Canadian Hemophilia Society

Canadian Hemophilia Society
Commemoration of the Tainted Blood Tragedy

Commemoration of the Tainted Blood Tragedy

November 26, 2007 08:00 ET

The Tainted Blood Tragedy: The Canadian Hemophilia Society, Remembering the Past... Vigilant for the Future

OTTAWA, ONTARIO--(Marketwire - Nov. 26, 2007) - Lest we forget, the Canadian Hemophilia Society (CHS) has initiated the process to hold a Commemoration of the Tainted Blood Tragedy.

To launch the Commemoration, the first Tree of Life in what the CHS hopes will become a small memorial forest across the country will be planted today at the Head Office of Canadian Blood Services in Ottawa. Hema-Quebec has also endorsed the Commemoration and will plant a tree at its Head Office in Montreal in 2008.

At the same time, the CHS is releasing its 2005-2007 Report Card on Canada's Blood System. This marks the fourth such analysis since the publication of the Final Report of the Commission of Inquiry on the Blood System in Canada (the Krever Report) on November 26, 1997, exactly 10 years ago.

"We promised our members we would do all in our power not to let such a tragedy happen again," said Pam Wilton, CHS President. "This Commemoration to remember those who lost their lives, and this Report Card to focus attention on a safe and secure blood system, are two parts of that commitment."

"Today, 25 years after the blood tragedy began to unfold, we remember all those who have passed away," said Minister of Health, the Honourable Tony Clement. "While providing compensation to all those who have suffered was the right thing to do, it can never erase the pain. Lessons learned from this tragedy will never be forgotten and today, Canada's national blood system is recognized by the World Health Organization as having developed the highest standards of blood safety and is a model for other countries."

In the 1980s, more than 1,100 Canadians were infected by HIV through blood and blood products. Seven hundred received blood products to treat hemophilia and other bleeding disorders; 400 received transfusions for trauma, surgery, childbirth, cancer and other diseases.

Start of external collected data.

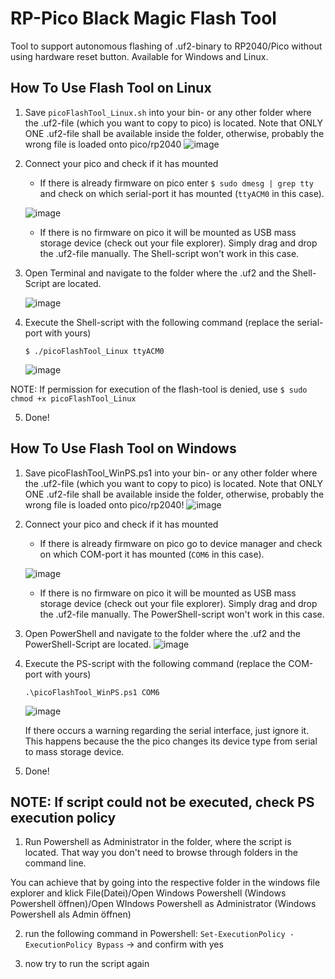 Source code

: # RP-Pico Black Magic Flash Tool
Tool to support autonomous flashing of .uf2-binary to RP2040/Pico without using hardware reset button. Available for Windows and Linux.

## How To Use Flash Tool on Linux
1) Save `picoFlashTool_Linux.sh` into your bin- or any other folder where the .uf2-file (which you want to copy to pico) is located. Note that ONLY ONE .uf2-file shall be available inside the folder, otherwise, probably the wrong file is loaded onto pico/rp2040
![image](https://user-images.githubusercontent.com/110904384/208932823-8a7dfceb-6da5-46d2-b502-a68919c6da17.png)

2) Connect your pico and check if it has mounted
   - If there is already firmware on pico enter `$ sudo dmesg | grep tty` and check on which serial-port it has mounted (`ttyACM0` in this case).
    
    ![image](https://user-images.githubusercontent.com/110904384/208932260-d2ba8cc3-b5f9-43b6-954e-f1e3a80ffdda.png)

   - If there is no firmware on pico it will be mounted as USB mass storage device (check out your file explorer). Simply drag and drop the .uf2-file manually. The Shell-script won't work in this case. 
   
3) Open Terminal and navigate to the folder where the .uf2 and the Shell-Script are located.

   ![image](https://user-images.githubusercontent.com/110904384/208933094-f980ba26-048c-4bc2-8cf4-acdf39c8cbad.png)

4) Execute the Shell-script with the following command (replace the serial-port with yours)
   
    `$ ./picoFlashTool_Linux ttyACM0`

   ![image](https://user-images.githubusercontent.com/110904384/208934065-46b5a75a-fed1-4da5-a700-927763251dfb.png)

NOTE: If permission for execution of the flash-tool is denied, use `$ sudo chmod +x picoFlashTool_Linux`
    
5) Done!




## How To Use Flash Tool on Windows
1) Save picoFlashTool_WinPS.ps1 into your bin- or any other folder where the .uf2-file (which you want to copy to pico) is located. Note that ONLY ONE .uf2-file shall be available inside the folder, otherwise, probably the wrong file is loaded onto pico/rp2040!
![image](https://user-images.githubusercontent.com/110904384/208679336-c45725ec-71af-422a-8f11-4f213e0181f6.png)

2) Connect your pico and check if it has mounted
   - If there is already firmware on pico go to device manager and check on which COM-port it has mounted (`COM6` in this case).
   
   ![image](https://user-images.githubusercontent.com/110904384/208672132-c6fb5251-3c28-40d9-8eb4-0dcabc19ccd9.png)
   - If there is no firmware on pico it will be mounted as USB mass storage device (check out your file explorer). Simply drag and drop the .uf2-file manually. The PowerShell-script won't work in this case. 

3) Open PowerShell and navigate to the folder where the .uf2 and the PowerShell-Script are located.
![image](https://user-images.githubusercontent.com/110904384/208679669-3f9a24d6-b09c-4bb6-97e9-0144063329c6.png)
   
4) Execute the PS-script with the following command (replace the COM-port with yours)
   
    `.\picoFlashTool_WinPS.ps1 COM6`

    ![image](https://user-images.githubusercontent.com/110904384/208678791-c8a31953-9b4e-4091-8f7a-6024bd64e249.png)
    
    If there occurs a warning regarding the serial interface, just ignore it. This happens because the the pico changes its device type from serial to mass storage device. 

5) Done!

## NOTE: If script could not be executed, check PS execution policy

1) Run Powershell as Administrator in the folder, where the script is located. That way you don't need to browse through folders in the command line.

You can achieve that by going into the respective folder in the windows file explorer and klick File(Datei)/Open Windows Powershell (Windows Powershell öffnen)/Open WIndows Powershell as Administrator (Windows Powershell als Admin öffnen)

2) run the following command in Powershell: `Set-ExecutionPolicy -ExecutionPolicy Bypass` -> and confirm with yes

3) now try to run the script again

Three-quarters of these victims have passed away.

A much larger number of people - up to 20,000 - were infected with the hepatitis C virus (HCV) through blood and blood products before testing was introduced in 1990. The number of people who have died from hepatitis C related liver disease caused by tainted blood is not known but could be in the thousands, and continues to rise.

"We are also focusing on the importance of blood safety," added Pam Wilton. "Transfusion medicine has advanced greatly: clotting factor concentrates to treat hemophilia are now considered one of the safest therapeutics available; transfusions of red cells, platelets and plasma are safer than ever before. Following the recommendations of the Krever Commission, major reforms were made to Canada's blood collection and distribution system. But we must remain vigilant."

Dr. Graham Sher, Chief Executive Officer of Canadian Blood Services, said, "It is significant that we come together with the Canadian Hemophilia Society today to plant this tree in front of the Head Office of Canadian Blood Services. Each of our organizations has a different perspective on the blood system - one the perspective of the supplier and the other the perspective of the customer. But no matter what is our perspective, we have the same goal of ensuring that patients receive safe blood and blood products."

The concept of the "Tree of Life" has been chosen for the Commemoration. The tree is an important symbol in almost every culture. With its branches reaching into the sky, and roots deep into the earth, a tree symbolizes life. For families who have lost a loved one, it can be a daily reminder that the person is not forgotten, that his/her memory lives on.

The first national Commemoration, presided by the Honourable Horace Krever, will be held on October 27, 2008. (October 27 represents the day in 1993 Justice Horace Krever was appointed to head the Commission of Inquiry on the Blood System in Canada.) A tree and memorial plaque will stand as a permanent reminder of the tragedy in the nation's capital. Trees of life will also be planted in provincial capitals and an invitation will be extended to those who have lost loved ones to plant trees on municipal land, in public parks or on their own properties. A Web site, to be launched early in the new year, will provide people with the opportunity to tell the story of a person who has passed away or is living with the consequences of tainted blood.

These trees will stand as living memorials to the thousands of victims who lost their lives in Canada's tainted blood tragedy. May their pain and suffering not be in vain.

The Canadian Blood Services tree-planting will take place today at 1800 Alta Vista Drive in Ottawa at 1 p.m.

The Canadian Hemophilia Society Report Card on the Blood System is available at www.hemophilia.ca/en.

Profile of the CHS

The Canadian Hemophilia Society (CHS) is a national voluntary health charity. Our Mission is to strive to improve the health and quality of life for all people with inherited bleeding disorders, and to find a cure. Our Vision is a world free from the pain and suffering of inherited bleeding disorders.